Angst und Schrecken in Woody Creek
Der Journalist und Autor Hunter S. Thompson beging Selbstmord
Die Meldung, dass der Journalist und Autor Hunter S. Thompson sich am Wochenende mit einem Kopfschuss das Leben genommen hat, kam nicht unbedingt überraschend. Dass der 65-jährige Erfinder des "Gonzo-Journalismus" - einem sehr persönlichen, sarkastischen Schreibstil - in den letzten Jahrzehnten ziemlich durchgeknallt war und auf seinem Anwesen in Woody Creek nahe dem Nobel-Skiressort Aspen (Colorado) am liebsten Schießübungen veranstaltete, war allgemein bekannt; in den Kolumnen, die er noch gelegentlich schrieb, blitzte nur noch manchmal die Brillanz auf, die ihn in den 60ern und 70ern zu einer Ikone der Counterculture und des "New Journalism" gemacht hatte.
The sporting editors had also given me $300 in cash, most of which was already spent on extremely dangerous drugs. The trunk of the car looked like a mobile police narcotics lab. We had two bags of grass, seventy - five pellets of mescaline, five sheets of high - powered blotter acid, a salt shaker half full of cocaine, and a whole galaxy of multi - colored uppers, downers, screamers, laughers and also a quart of tequila, a quart of rum, a case of Budweiser, a pint of raw ether and two dozen amyls...

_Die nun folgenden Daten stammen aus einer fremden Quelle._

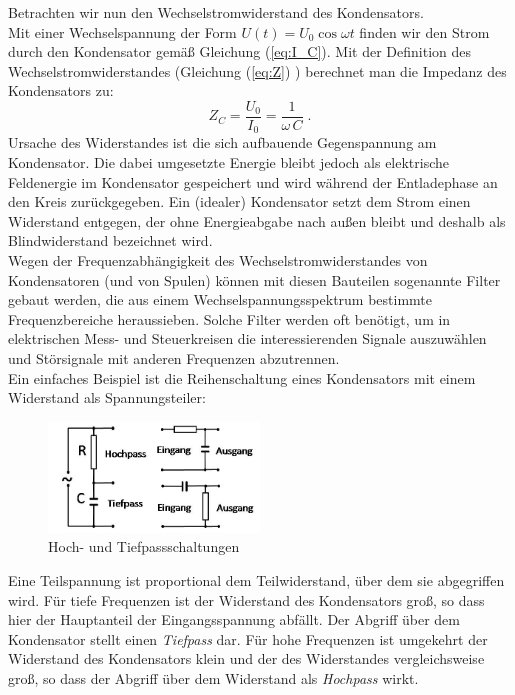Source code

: Betrachten wir nun den Wechselstromwiderstand des Kondensators.\\
Mit einer Wechselspannung der Form $U(t) =  U_0\cos\omega t$ finden wir den Strom durch den Kondensator gemäß Gleichung (\ref{eq:I_C}). Mit der Definition des Wechselstromwiderstandes (Gleichung (\ref{eq:Z}) ) berechnet man die Impedanz des Kondensators zu:
\begin{equation}
 Z_C = \frac{U_0}{I_0} = \frac{1}{\omega\, C}\; .
\end{equation}
Ursache des Widerstandes ist die sich aufbauende Gegenspannung am Kondensator. Die dabei umgesetzte Energie bleibt jedoch als elektrische Feldenergie im Kondensator gespeichert und wird während der Entladephase an den Kreis zurückgegeben. Ein (idealer) Kondensator setzt dem Strom einen Widerstand entgegen, der ohne Energieabgabe nach außen bleibt und deshalb als Blindwiderstand bezeichnet wird.\\

Wegen der Frequenzabhängigkeit des Wechselstromwiderstandes von Kondensatoren (und von Spulen) können mit diesen Bauteilen sogenannte Filter gebaut werden, die aus einem Wechselspannungsspektrum bestimmte Frequenzbereiche heraussieben. Solche Filter werden oft benötigt, um in elektrischen Mess- und Steuerkreisen die interessierenden Signale auszuwählen und Störsignale mit anderen Frequenzen abzutrennen. \\
Ein einfaches Beispiel ist die Reihenschaltung eines Kondensators mit einem Widerstand als Spannungsteiler:
\begin{figure}[ht]
	\centering
		\includegraphics[width=0.5\textwidth]{Versuch_15-16/Abbildungen/Paesse_gross.jpg}
	\caption{Hoch- und Tiefpassschaltungen}
	\label{fig:Hoch-Tiefpass}
\end{figure}
Eine Teilspannung ist proportional dem Teilwiderstand, über dem sie abgegriffen wird. Für tiefe Frequenzen ist der Widerstand des Kondensators groß, so dass hier der Hauptanteil der Eingangsspannung abfällt. Der Abgriff über dem Kondensator stellt einen \textit{Tiefpass} dar. Für hohe Frequenzen ist umgekehrt der Widerstand des Kondensators klein und der des Widerstandes vergleichsweise groß, so dass der Abgriff über dem Widerstand als \textit{Hochpass} wirkt.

Das war das Arsenal, mit dem Thompson, als Reporter einer Anti-Drogen-Konferenz, in seinem berühmtesten Buch "Fear and Loathing in Las Vegas", einst Furore gemacht hatte. Inwieweit der Autor auch noch in jüngerer Zeit auf einen derartigen Cocktail von Substanzen zurückgegriffen hat, ist nicht bekannt. Sicher aber scheint, angesichts dieses traurigen Ende, was der Experte Wolfgang Neuss einst über Drogen sagte: "Wer damit nicht richtig umgehen kann, mit dem geht es dann um...."

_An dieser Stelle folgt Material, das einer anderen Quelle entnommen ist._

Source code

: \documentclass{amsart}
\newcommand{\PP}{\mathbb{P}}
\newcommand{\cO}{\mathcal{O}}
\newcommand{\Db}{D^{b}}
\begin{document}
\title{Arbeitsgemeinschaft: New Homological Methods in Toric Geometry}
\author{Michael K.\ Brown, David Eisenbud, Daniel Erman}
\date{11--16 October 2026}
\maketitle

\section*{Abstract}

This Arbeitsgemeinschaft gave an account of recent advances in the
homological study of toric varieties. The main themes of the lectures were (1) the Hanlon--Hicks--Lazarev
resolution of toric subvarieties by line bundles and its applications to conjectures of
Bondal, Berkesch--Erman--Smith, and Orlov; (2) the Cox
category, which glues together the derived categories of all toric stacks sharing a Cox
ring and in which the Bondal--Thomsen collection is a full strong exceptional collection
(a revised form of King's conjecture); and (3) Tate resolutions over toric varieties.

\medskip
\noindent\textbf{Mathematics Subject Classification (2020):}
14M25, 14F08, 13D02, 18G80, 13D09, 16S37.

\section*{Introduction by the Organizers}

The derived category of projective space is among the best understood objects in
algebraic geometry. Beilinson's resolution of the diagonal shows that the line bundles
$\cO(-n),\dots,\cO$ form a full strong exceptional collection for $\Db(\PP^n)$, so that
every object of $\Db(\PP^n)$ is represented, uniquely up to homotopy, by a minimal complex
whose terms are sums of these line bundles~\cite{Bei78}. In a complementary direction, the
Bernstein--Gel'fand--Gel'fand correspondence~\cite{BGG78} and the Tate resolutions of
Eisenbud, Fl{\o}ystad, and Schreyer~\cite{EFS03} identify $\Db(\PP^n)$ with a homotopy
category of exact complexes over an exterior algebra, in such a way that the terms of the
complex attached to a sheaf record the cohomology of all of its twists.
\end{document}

Das Ende der Aufbruchsstimmung der 60er Jahre war für Thompson der "Sieg des Alten und Bösen" und folgerichtig wurde Richard Nixon als Präsident wiedergewählt, was Thompson in seinem Buch über den Wahlkampf "Fear and Loathing: On the Campaign Trail '72," beschrieb. Später folgten ein Band mit Essays über die Watergate-Ära ("The Great Shark Hunt"), ein Lamento über die Jugend der 80er Jahre ("Generation Swine") und über den Wahlkampf Bill Clintons "Better than Sex.". Sein einziger Roman, The Rum Diaries, wurde 1998 veröffentlicht, stammte aber aus der seiner Frühzeit als Autor. Sein allererstes Werk, in dem er über ein Jahr mit der Rockergang "Hells Angels" schreibt, begründete 1965 seinen Ruhm als soziologischer Reporter und journalistischer Romancier.
Das Niveau, auf dem Dr. Hunter S. Thompson als rasender und rasend schreibender Reporter in seinen Hochzeiten schrieb, wurde in den USA allenfalls noch von Tom Wolfe ("The Electric Kool Aid Acid Test") erreicht, der sich danach zum gefeierten Romancier ("Fegefeuer der Eitelkeiten") weiterentwickelte, während "Gonzo" weiter den wilden Mann gab: mit Sonnebrille, Kippe im Mund und einer möglichst jungen Blondine im Hintergrund - sowie seiner 45er Magnum.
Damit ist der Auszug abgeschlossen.